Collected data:
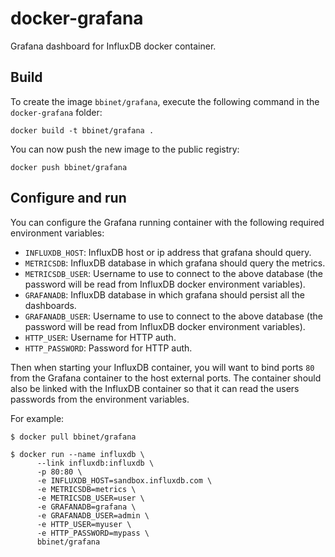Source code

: docker-grafana
==============

Grafana dashboard for InfluxDB docker container.


Build
-----

To create the image `bbinet/grafana`, execute the following command in the
`docker-grafana` folder:

    docker build -t bbinet/grafana .

You can now push the new image to the public registry:
    
    docker push bbinet/grafana


Configure and run
-----------------

You can configure the Grafana running container with the following required
environment variables:


- `INFLUXDB_HOST`: InfluxDB  host or ip address that grafana should query.
- `METRICSDB`: InfluxDB database in which grafana should query the metrics.
- `METRICSDB_USER`: Username to use to connect to the above database (the
  password will be read from InfluxDB docker environment variables).
- `GRAFANADB`: InfluxDB database in which grafana should persist all the
  dashboards.
- `GRAFANADB_USER`: Username to use to connect to the above database (the
  password will be read from InfluxDB docker environment variables).
- `HTTP_USER`: Username for HTTP auth.
- `HTTP_PASSWORD`: Password for HTTP auth.

Then when starting your InfluxDB container, you will want to bind ports `80`
from the Grafana container to the host external ports.
The container should also be linked with the InfluxDB container so that it can
read the users passwords from the environment variables.

For example:

    $ docker pull bbinet/grafana

    $ docker run --name influxdb \
          --link influxdb:influxdb \
          -p 80:80 \
          -e INFLUXDB_HOST=sandbox.influxdb.com \
          -e METRICSDB=metrics \
          -e METRICSDB_USER=user \
          -e GRAFANADB=grafana \
          -e GRAFANADB_USER=admin \
          -e HTTP_USER=myuser \
          -e HTTP_PASSWORD=mypass \
          bbinet/grafana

_Your objective:_
What lines in the records contain the word "push"? Return each one.

_Written answer:_
You can now push the new image to the public registry:
    docker push bbinet/grafana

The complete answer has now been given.